Stored data

═══

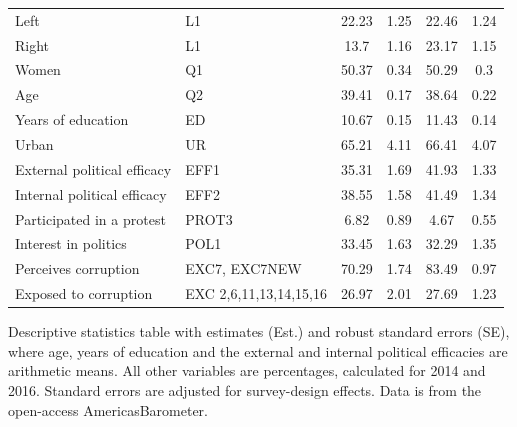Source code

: \documentclass[12pt,a4]{article}\usepackage[]{graphicx}\usepackage[]{xcolor}
\begin{document}
\begin{table}[htbp!]
\begin{center}
\begin{tabular}{llcccc}
Left                                          & L1                                                                                      & 22.23    & 1.25           & 22.46    & 1.24           \\
Right                                         & L1                                                                                      & 13.7     & 1.16           & 23.17    & 1.15           \\
Women                                         & Q1                                                                                      & 50.37    & 0.34           & 50.29    & 0.3            \\
Age                                           & Q2                                                                                      & 39.41    & 0.17           & 38.64    & 0.22           \\
Years of education                            & ED                                                                                      & 10.67    & 0.15           & 11.43    & 0.14           \\
Urban                                         & UR                                                                                      & 65.21    & 4.11           & 66.41    & 4.07           \\
External political efficacy                   & EFF1                                                                                    & 35.31    & 1.69           & 41.93    & 1.33           \\
Internal political efficacy                   & EFF2                                                                                    & 38.55    & 1.58           & 41.49    & 1.34           \\
Participated in a protest                     & PROT3                                                                                   & 6.82     & 0.89           & 4.67     & 0.55           \\
Interest in politics & POL1 & 33.45 & 1.63 & 32.29 & 1.35 \\
Perceives corruption                          & EXC7, EXC7NEW                                                                           & 70.29    & 1.74           & 83.49    & 0.97           \\
Exposed to corruption                         & EXC 2,6,11,13,14,15,16                                                                  & 26.97    & 2.01           & 27.69    & 1.23           \\ 
\bottomrule
\end{tabular}
\end{center}
Descriptive statistics table with estimates (Est.) and robust standard errors (SE), where age, years of education and the external and internal political efficacies are arithmetic means. All other variables are percentages, calculated for 2014 and 2016. Standard errors are adjusted for survey-design effects. Data is from the open-access AmericasBarometer.
\end{table}
\end{document}
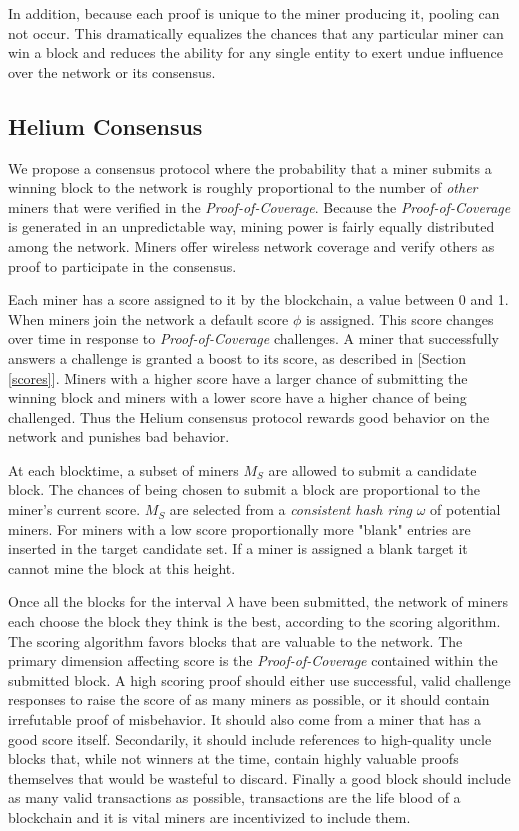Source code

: \documentclass[10pt, nonatbib, nocopyrightspace, reprint]{sigplanconf}
\begin{document}
In addition, because each proof is unique to the miner producing it, pooling can not occur. This dramatically equalizes the chances that any particular miner can win a block and reduces the ability for any single entity to exert undue influence over the network or its consensus.

\subsection{Helium Consensus}

We propose a consensus protocol where the probability that a miner submits a winning block to the network is roughly proportional to the number of \emph{other} miners that were verified in the \emph{Proof-of-Coverage}. Because the \emph{Proof-of-Coverage} is generated in an unpredictable way, mining power is fairly equally distributed among the network. Miners offer wireless network coverage and verify others as proof to participate in the consensus.

Each miner has a score assigned to it by the blockchain, a value between 0 and 1. When miners join the network a default score $\phi$ is assigned. This score changes over time in response to \emph{Proof-of-Coverage} challenges. A miner that successfully answers a challenge is granted a boost to its score, as described in [Section \ref{scores}]. Miners with a higher score have a larger chance of submitting the winning block and miners with a lower score have a higher chance of being challenged. Thus the Helium consensus protocol rewards good behavior on the network and punishes bad behavior.

At each blocktime, a subset of miners $M_S$ are allowed to submit a candidate block. The chances of being chosen to submit a block are proportional to the miner's current score. $M_S$ are selected from a \emph{consistent hash ring} $\omega$ of potential miners. For miners with a low score proportionally more "blank" entries are inserted in the target candidate set. If a miner is assigned a blank target it cannot mine the block at this height. 

Once all the blocks for the interval $\lambda$ have been submitted, the network of miners each choose the block they think is the best, according to the scoring algorithm. The scoring algorithm favors blocks that are valuable to the network. The primary dimension affecting score is the \emph{Proof-of-Coverage} contained within the submitted block. A high scoring proof should either use successful, valid challenge responses to raise the score of as many miners as possible, or it should contain irrefutable proof of misbehavior. It should also come from a miner that has a good score itself. Secondarily, it should include references to high-quality uncle blocks that, while not winners at the time, contain highly valuable proofs themselves that would be wasteful to discard. Finally a good block should include as many valid transactions as possible, transactions are the life blood of a blockchain and it is vital miners are incentivized to include them.
\end{document}
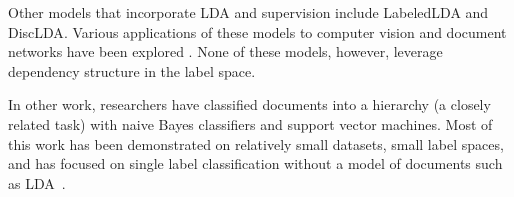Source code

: Other models that incorporate LDA and supervision include
LabeledLDA\citep{Ramage2009} and DiscLDA\citep{DiscLDA}.  Various applications of these models to 
computer vision and document networks have been explored
\citep{wangbleifeifei08,RelationalLDA} .
None of these models, however, leverage dependency structure in the label space.

In other work, researchers have classified documents into a hierarchy (a closely related task) with naive Bayes classifiers
and support vector machines. Most of this work has been demonstrated on relatively
small datasets, small label spaces, and has focused on single label classification without
a model of documents such as LDA~\citep{mccallum99building,Dumais2000HCW,Kollerilprints291,Chakrabarti1998SFS}.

═══

Task objective
Go through the entries above and pull out each line with "citep" in it.

Result for this task
LabeledLDA\citep{Ramage2009} and DiscLDA\citep{DiscLDA}.  Various applications of these models to 
\citep{wangbleifeifei08,RelationalLDA} .
a model of documents such as LDA~\citep{mccallum99building,Dumais2000HCW,Kollerilprints291,Chakrabarti1998SFS}.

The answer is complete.